The Brain Exchange
The Brain Exchange
13th Anniversary, August 1995- August 2008
San Francisco Bay Area Women's Brain Exchange

ABOUT THE BRAIN EXCHANGE

What is the Brain Exchange?
How Did We Get Started?
What is a Typical Meeting Like?
How Do We Stay Connected?

 

What is the Brain Exchange?

The Brain Exchange is a monthly, open-ended brainstorming group for women, re-introducedin 1995 by Anita Goldstein and Susan Goldstein. Affiliated brainstorming groupsare emerging all the time! People brainstorm about relationships, in-laws, children,quality of life questions, career questions, marketing strategies, entrepreneurial ideas, titles for the books they're writing and names for their babies.

Brainstorming is an opportunity to meet like-minded women, to give and receive support for work and personal issues, and to network. It's a process that encourages people to share their new projects, their concerns, their hopes and fears, and to explore transitions. We use a structured process and traditional brainstorming guidelines to generate answers to questions.

How Did We Get Started?

In 1995 Susan and Anita responded to the requests of some friends: would we lead a couple of brainstorming sessions to help them discover creative solutions to life-transition questions: retirement, new jobs, old relationships, new relationships, new careers - the stuff of life? We had experienced this brainstorming process in the '80s when Joy-Lily and Lee Glickstein did demonstration sessions in Berkeley and in Southern California. We remembered that it was a powerful and joyful way to discover creative ways of approaching almost any issue.

We started with the intention of meeting a few times to solve some specific problems. To date we've brainstormed with more than four hundred generous, wise, creative, lively women;  some have attended meetings regularly, some sporadically and some just once because they had a burning question or wanted to check us out. We are now a community that meets in the San Francisco East Bay at 6:30 p.m. on the third Thursday of every month. To find out where this group meets, contact Anita at brainexchange@aol.com.
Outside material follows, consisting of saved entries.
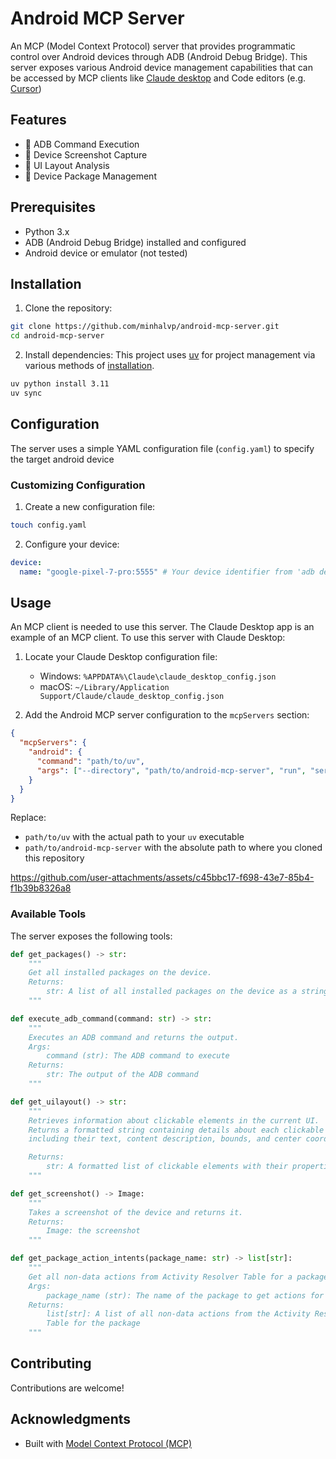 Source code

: # Android MCP Server

An MCP (Model Context Protocol) server that provides programmatic control over
Android devices through ADB (Android Debug Bridge). This server exposes
various Android device management capabilities that can be accessed by MCP
clients like [Claude desktop](https://modelcontextprotocol.io/quickstart/user)
and Code editors
(e.g. [Cursor](https://docs.cursor.com/context/model-context-protocol))

## Features

- 🔧 ADB Command Execution
- 📸 Device Screenshot Capture
- 🎯 UI Layout Analysis
- 📱 Device Package Management

## Prerequisites

- Python 3.x
- ADB (Android Debug Bridge) installed and configured
- Android device or emulator (not tested)

## Installation

1. Clone the repository:

```bash
git clone https://github.com/minhalvp/android-mcp-server.git
cd android-mcp-server
```

2. Install dependencies:
This project uses [uv](https://github.com/astral-sh/uv) for project
management via various methods of
[installation](https://docs.astral.sh/uv/getting-started/installation/).

```bash
uv python install 3.11
uv sync
```

## Configuration

The server uses a simple YAML configuration file (`config.yaml`) to specify the
target android device

### Customizing Configuration

1. Create a new configuration file:

```bash
touch config.yaml
```

2. Configure your device:

```yaml
device:
  name: "google-pixel-7-pro:5555" # Your device identifier from 'adb devices'
```

## Usage

An MCP client is needed to use this server. The Claude Desktop app is an example
of an MCP client. To use this server with Claude Desktop:

1. Locate your Claude Desktop configuration file:

   - Windows: `%APPDATA%\Claude\claude_desktop_config.json`
   - macOS: `~/Library/Application Support/Claude/claude_desktop_config.json`

2. Add the Android MCP server configuration to the `mcpServers` section:

```json
{
  "mcpServers": {
    "android": {
      "command": "path/to/uv",
      "args": ["--directory", "path/to/android-mcp-server", "run", "server.py"]
    }
  }
}
```

Replace:

- `path/to/uv` with the actual path to your `uv` executable
- `path/to/android-mcp-server` with the absolute path to where you cloned this
repository


https://github.com/user-attachments/assets/c45bbc17-f698-43e7-85b4-f1b39b8326a8



### Available Tools

The server exposes the following tools:

```python
def get_packages() -> str:
    """
    Get all installed packages on the device.
    Returns:
        str: A list of all installed packages on the device as a string
    """
```

```python
def execute_adb_command(command: str) -> str:
    """
    Executes an ADB command and returns the output.
    Args:
        command (str): The ADB command to execute
    Returns:
        str: The output of the ADB command
    """
```

```python
def get_uilayout() -> str:
    """
    Retrieves information about clickable elements in the current UI.
    Returns a formatted string containing details about each clickable element,
    including their text, content description, bounds, and center coordinates.

    Returns:
        str: A formatted list of clickable elements with their properties
    """
```

```python
def get_screenshot() -> Image:
    """
    Takes a screenshot of the device and returns it.
    Returns:
        Image: the screenshot
    """
```

```python
def get_package_action_intents(package_name: str) -> list[str]:
    """
    Get all non-data actions from Activity Resolver Table for a package
    Args:
        package_name (str): The name of the package to get actions for
    Returns:
        list[str]: A list of all non-data actions from the Activity Resolver
        Table for the package
    """
```

## Contributing

Contributions are welcome!

## Acknowledgments

- Built with
[Model Context Protocol (MCP)](https://modelcontextprotocol.io/introduction)
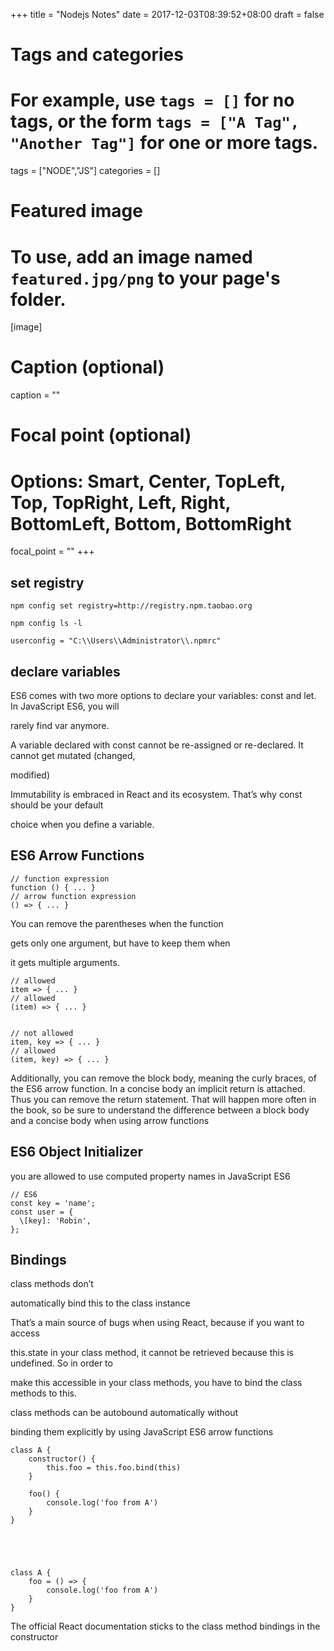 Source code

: +++
title = "Nodejs Notes"
date = 2017-12-03T08:39:52+08:00
draft = false

# Tags and categories
# For example, use `tags = []` for no tags, or the form `tags = ["A Tag", "Another Tag"]` for one or more tags.
tags = ["NODE","JS"]
categories = []

# Featured image
# To use, add an image named `featured.jpg/png` to your page's folder. 
[image]
  # Caption (optional)
  caption = ""

  # Focal point (optional)
  # Options: Smart, Center, TopLeft, Top, TopRight, Left, Right, BottomLeft, Bottom, BottomRight
  focal_point = ""
+++


## set registry

```
npm config set registry=http://registry.npm.taobao.org

npm config ls -l

userconfig = "C:\\Users\\Administrator\\.npmrc"
```


## declare variables

ES6 comes with two more options to declare your variables: const and let. In JavaScript ES6, you will

rarely find var anymore.

A variable declared with const cannot be re-assigned or re-declared. It cannot get mutated (changed,

modified)

Immutability is embraced in React and its ecosystem. That’s why const should be your default

choice when you define a variable.


## ES6 Arrow Functions


```
// function expression
function () { ... }
// arrow function expression
() => { ... }
```


You can remove the   parentheses when the function

gets only one argument, but have to keep them when 

it gets multiple arguments.


```
// allowed
item => { ... }
// allowed
(item) => { ... }


// not allowed
item, key => { ... }
// allowed
(item, key) => { ... }

```



Additionally, you can remove the block body, meaning the curly braces, of the ES6 arrow function.
In a concise body an implicit return is attached. Thus you can remove the return statement. That
will happen more often in the book, so be sure to understand the difference between a block body
and a concise body when using arrow functions


##  ES6 Object Initializer

you are allowed to use computed property names in JavaScript ES6

```
// ES6
const key = 'name';
const user = {
  \[key]: 'Robin',
};
```

## Bindings

class methods don’t

automatically bind this to the class instance

That’s a main source of bugs when using React, because if you want to access

this.state in your class method, it cannot be retrieved because this is undefined. So in order to

make this accessible in your class methods, you have to bind the class methods to this.

class methods can be autobound automatically without

binding them explicitly by using JavaScript ES6 arrow functions

```
class A { 
    constructor() {
        this.foo = this.foo.bind(this)
    }

    foo() {
        console.log('foo from A')
    }
}





class A {
    foo = () => {
        console.log('foo from A')
    }
}
```


The official React documentation sticks to the class method bindings in the constructor

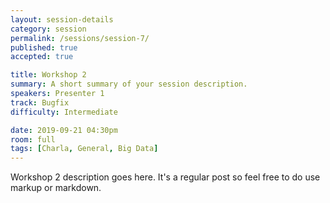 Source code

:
 ```yaml
---
layout: session-details
category: session
permalink: /sessions/session-7/
published: true
accepted: true

title: Workshop 2
summary: A short summary of your session description.
speakers: Presenter 1
track: Bugfix
difficulty: Intermediate

date: 2019-09-21 04:30pm
room: full
tags: [Charla, General, Big Data]
---
```


Workshop 2 description goes here. It's a regular post so feel free to do use markup or markdown.

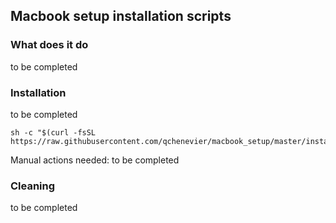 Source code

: ## Macbook setup installation scripts

### What does it do

to be completed

### Installation

to be completed

```
sh -c "$(curl -fsSL https://raw.githubusercontent.com/qchenevier/macbook_setup/master/install.sh)"
```

Manual actions needed: to be completed

### Cleaning

to be completed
If you are interested in connecting with other women in your area who might want to start a Brain Exchange, send your name, email address and city/zip code to: brainexchange@aol.com. If there is anyone on our list in your area, I will notify you.

What is a Typical Meeting Like?

People start arriving at 6:30 for a half hour of socializing; we are committed to beginning the brainstorming process at 7:00. We take a fifteen-minute break, and finish at 9:30.

We start with a check-in: each person in the circle has one minute to say her name, and something about 'what's up' in her life right now.

During the check-in, you'll have a chance to think about:
Do I have a question I want brainstormed?
Do I want help formulating a question?

We typically brainstorm several questions in an evening (as many as eight).

Formulating the Question (up to five minutes per question)

If you have an idea for a question, the group will help you refine it into a question. You give us the basic information (no long stories) and we'll work until we create a question that feels right to you.

Brainstorming (five minutes per question)

You, the questioner, have only to sit back and let the group swing into action. Be receptive, no 'yes-butting' - and don't make faces!! We've noticed that the flow of ideas stops if the questioner is perceived to be judging them. Someone will take notes and you will receive them by email in the next day or so.

People will call out action ideas in brief sentences or phrases, following the brainstorming guidelines. Those brainstorms may suggest an action to take, someone to call, an organization to contact, a resource to read or some other way of moving closer to your goal.

How We Stay Connected

Each months' brainstorms are sent out to everyone who has ever attended a meeting (if they've chosen to be on the list). The brainstorming continues as women who were not at the meeting offer their suggestions via email.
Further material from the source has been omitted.